◆ Action item: Every line of the data that contains the string "avez" must be copied.

◆ Record excerpts:
---*---
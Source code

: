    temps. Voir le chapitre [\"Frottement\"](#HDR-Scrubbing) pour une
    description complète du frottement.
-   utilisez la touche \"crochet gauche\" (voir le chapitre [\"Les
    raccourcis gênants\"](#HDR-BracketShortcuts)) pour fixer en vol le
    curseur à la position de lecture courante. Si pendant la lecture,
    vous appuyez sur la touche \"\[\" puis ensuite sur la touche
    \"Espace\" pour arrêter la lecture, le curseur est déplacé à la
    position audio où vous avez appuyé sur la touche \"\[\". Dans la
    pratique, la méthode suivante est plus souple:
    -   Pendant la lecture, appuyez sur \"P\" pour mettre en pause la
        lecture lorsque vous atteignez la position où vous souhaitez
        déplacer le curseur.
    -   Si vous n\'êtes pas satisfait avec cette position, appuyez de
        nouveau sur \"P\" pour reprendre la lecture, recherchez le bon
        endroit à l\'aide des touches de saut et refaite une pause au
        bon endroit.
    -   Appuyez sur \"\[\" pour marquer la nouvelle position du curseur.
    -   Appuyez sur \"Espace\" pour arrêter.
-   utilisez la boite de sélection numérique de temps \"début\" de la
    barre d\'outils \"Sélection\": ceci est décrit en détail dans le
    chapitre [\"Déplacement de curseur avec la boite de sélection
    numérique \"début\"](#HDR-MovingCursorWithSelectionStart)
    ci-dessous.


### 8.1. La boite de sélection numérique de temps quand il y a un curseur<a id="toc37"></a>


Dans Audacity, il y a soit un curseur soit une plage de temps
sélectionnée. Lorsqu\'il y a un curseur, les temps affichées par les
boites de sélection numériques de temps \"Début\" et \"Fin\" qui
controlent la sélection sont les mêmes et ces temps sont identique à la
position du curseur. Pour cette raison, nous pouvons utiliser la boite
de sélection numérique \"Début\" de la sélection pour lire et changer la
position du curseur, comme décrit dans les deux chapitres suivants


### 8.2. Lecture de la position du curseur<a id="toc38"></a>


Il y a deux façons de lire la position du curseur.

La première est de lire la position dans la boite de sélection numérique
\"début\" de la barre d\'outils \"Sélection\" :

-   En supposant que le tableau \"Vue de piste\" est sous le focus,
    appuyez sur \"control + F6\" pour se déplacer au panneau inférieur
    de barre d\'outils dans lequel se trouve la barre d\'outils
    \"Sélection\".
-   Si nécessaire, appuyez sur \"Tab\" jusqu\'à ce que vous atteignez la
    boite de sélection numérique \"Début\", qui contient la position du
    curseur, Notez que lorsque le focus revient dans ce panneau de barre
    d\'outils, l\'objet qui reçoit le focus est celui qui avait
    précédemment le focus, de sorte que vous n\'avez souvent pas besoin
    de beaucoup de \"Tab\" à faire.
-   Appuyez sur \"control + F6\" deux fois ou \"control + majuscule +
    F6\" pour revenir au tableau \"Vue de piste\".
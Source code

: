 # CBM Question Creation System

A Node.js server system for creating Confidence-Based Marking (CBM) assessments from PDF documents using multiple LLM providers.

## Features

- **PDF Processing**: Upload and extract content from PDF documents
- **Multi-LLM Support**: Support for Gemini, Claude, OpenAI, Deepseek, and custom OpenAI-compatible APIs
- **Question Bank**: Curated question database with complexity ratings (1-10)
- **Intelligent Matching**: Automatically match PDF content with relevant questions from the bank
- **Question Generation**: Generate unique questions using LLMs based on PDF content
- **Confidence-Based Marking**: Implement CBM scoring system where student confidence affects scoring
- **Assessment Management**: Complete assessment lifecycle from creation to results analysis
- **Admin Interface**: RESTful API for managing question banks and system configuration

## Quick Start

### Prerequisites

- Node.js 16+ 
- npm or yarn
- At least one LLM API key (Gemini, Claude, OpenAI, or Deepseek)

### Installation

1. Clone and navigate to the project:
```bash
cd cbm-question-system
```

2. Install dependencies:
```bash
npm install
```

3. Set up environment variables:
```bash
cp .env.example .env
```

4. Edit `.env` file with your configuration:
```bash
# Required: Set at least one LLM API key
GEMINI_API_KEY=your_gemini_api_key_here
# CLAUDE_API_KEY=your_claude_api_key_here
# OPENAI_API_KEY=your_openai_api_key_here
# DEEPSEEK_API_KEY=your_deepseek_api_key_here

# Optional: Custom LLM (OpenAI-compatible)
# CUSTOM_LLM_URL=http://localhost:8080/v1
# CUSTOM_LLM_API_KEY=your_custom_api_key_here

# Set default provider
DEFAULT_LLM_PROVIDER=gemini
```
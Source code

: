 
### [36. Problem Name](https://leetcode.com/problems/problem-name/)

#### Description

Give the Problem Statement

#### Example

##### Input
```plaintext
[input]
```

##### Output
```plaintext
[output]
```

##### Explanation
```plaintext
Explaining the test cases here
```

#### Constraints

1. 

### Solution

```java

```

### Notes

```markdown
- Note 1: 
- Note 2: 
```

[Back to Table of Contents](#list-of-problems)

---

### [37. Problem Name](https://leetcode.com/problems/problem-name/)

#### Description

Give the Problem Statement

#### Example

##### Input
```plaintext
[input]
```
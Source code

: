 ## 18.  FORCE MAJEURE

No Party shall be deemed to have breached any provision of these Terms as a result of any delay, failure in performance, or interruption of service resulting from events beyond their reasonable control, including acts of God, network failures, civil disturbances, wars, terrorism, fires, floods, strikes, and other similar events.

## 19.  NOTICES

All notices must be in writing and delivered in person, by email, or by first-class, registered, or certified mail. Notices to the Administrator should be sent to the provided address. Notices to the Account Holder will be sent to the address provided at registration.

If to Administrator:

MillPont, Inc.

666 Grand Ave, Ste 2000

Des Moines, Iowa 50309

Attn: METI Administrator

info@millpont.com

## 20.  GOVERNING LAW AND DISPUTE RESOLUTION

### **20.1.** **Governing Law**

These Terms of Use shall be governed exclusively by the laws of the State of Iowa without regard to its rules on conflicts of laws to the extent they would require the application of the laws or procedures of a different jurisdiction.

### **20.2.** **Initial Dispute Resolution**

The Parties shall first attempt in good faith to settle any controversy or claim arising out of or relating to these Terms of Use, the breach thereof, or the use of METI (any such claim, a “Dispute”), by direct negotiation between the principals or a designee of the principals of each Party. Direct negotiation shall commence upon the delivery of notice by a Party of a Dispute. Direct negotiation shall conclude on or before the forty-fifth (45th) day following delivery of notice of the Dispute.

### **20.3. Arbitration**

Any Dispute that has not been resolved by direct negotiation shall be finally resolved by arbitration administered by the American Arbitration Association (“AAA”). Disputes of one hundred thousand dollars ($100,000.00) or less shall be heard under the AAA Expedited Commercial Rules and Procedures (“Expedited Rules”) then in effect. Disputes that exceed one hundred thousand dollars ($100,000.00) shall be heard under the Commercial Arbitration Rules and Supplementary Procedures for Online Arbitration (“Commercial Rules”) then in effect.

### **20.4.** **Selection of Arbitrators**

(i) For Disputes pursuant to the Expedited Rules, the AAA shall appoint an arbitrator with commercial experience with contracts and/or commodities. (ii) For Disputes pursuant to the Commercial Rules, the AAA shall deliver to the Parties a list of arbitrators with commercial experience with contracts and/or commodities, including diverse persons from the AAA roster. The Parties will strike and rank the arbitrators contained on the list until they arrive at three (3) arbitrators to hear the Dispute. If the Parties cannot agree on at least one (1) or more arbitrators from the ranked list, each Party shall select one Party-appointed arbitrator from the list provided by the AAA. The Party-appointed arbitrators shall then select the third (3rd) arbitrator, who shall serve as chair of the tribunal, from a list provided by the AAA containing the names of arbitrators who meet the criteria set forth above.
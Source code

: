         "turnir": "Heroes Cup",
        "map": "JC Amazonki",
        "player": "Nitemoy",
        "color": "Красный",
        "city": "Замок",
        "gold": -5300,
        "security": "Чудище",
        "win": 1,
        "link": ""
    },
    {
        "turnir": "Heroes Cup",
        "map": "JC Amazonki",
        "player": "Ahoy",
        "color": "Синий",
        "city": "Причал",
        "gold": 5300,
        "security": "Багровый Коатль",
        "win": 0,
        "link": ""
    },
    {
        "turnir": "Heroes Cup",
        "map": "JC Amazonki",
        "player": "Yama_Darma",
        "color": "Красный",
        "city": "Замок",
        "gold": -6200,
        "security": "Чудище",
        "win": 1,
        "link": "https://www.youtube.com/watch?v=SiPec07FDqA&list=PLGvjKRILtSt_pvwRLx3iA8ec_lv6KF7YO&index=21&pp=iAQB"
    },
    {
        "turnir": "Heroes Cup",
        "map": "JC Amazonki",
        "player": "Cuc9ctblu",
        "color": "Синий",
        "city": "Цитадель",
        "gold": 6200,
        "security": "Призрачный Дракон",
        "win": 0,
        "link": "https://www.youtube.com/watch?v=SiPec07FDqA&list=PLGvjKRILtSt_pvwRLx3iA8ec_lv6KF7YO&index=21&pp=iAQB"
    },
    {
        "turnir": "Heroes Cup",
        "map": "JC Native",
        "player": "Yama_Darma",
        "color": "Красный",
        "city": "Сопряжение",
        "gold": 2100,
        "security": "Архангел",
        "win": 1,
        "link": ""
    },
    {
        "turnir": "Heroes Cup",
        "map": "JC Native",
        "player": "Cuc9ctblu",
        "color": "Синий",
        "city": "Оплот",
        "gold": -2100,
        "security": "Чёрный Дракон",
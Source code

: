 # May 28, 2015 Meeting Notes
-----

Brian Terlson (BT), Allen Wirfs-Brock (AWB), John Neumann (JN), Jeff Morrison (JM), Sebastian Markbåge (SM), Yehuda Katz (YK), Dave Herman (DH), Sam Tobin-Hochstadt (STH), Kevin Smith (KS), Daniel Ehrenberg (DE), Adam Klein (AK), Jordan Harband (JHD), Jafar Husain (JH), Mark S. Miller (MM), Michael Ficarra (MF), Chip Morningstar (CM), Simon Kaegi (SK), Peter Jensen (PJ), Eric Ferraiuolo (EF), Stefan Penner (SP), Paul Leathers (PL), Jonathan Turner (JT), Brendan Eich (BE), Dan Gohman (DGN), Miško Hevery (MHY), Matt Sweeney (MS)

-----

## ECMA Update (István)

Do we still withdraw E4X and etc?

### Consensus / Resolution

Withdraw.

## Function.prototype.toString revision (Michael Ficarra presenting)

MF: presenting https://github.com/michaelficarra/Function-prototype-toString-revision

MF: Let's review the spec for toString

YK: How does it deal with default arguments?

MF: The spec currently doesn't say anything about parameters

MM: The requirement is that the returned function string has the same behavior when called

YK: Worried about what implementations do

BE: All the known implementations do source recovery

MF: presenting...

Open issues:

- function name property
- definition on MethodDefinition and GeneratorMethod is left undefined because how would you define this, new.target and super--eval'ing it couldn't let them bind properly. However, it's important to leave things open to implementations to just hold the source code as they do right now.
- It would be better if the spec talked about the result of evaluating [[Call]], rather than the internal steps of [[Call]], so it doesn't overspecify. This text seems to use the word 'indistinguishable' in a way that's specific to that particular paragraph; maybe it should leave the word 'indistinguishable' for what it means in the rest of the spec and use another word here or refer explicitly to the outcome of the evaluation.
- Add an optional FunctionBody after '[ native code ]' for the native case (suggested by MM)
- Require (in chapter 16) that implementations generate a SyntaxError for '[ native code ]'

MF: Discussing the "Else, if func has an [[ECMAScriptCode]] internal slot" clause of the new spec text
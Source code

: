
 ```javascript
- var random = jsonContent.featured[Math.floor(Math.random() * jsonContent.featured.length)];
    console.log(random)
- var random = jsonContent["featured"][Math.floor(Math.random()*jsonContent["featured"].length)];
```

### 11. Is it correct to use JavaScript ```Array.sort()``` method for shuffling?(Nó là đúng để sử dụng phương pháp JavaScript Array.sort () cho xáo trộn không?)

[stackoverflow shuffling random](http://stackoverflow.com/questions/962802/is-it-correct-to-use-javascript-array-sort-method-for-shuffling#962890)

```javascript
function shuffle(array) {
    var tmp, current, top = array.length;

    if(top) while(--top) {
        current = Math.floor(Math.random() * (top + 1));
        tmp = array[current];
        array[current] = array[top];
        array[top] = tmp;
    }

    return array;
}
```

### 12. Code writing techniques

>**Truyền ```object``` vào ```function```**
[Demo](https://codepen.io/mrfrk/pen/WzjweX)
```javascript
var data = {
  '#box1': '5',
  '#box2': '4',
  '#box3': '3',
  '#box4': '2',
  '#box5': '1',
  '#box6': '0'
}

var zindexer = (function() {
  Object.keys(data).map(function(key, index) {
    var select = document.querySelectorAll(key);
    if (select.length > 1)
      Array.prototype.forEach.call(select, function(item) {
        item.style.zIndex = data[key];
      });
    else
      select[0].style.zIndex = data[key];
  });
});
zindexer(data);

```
---*---
◆ Task output:
    position audio où vous avez appuyé sur la touche \"\[\". Dans la
    précédemment le focus, de sorte que vous n\'avez souvent pas besoin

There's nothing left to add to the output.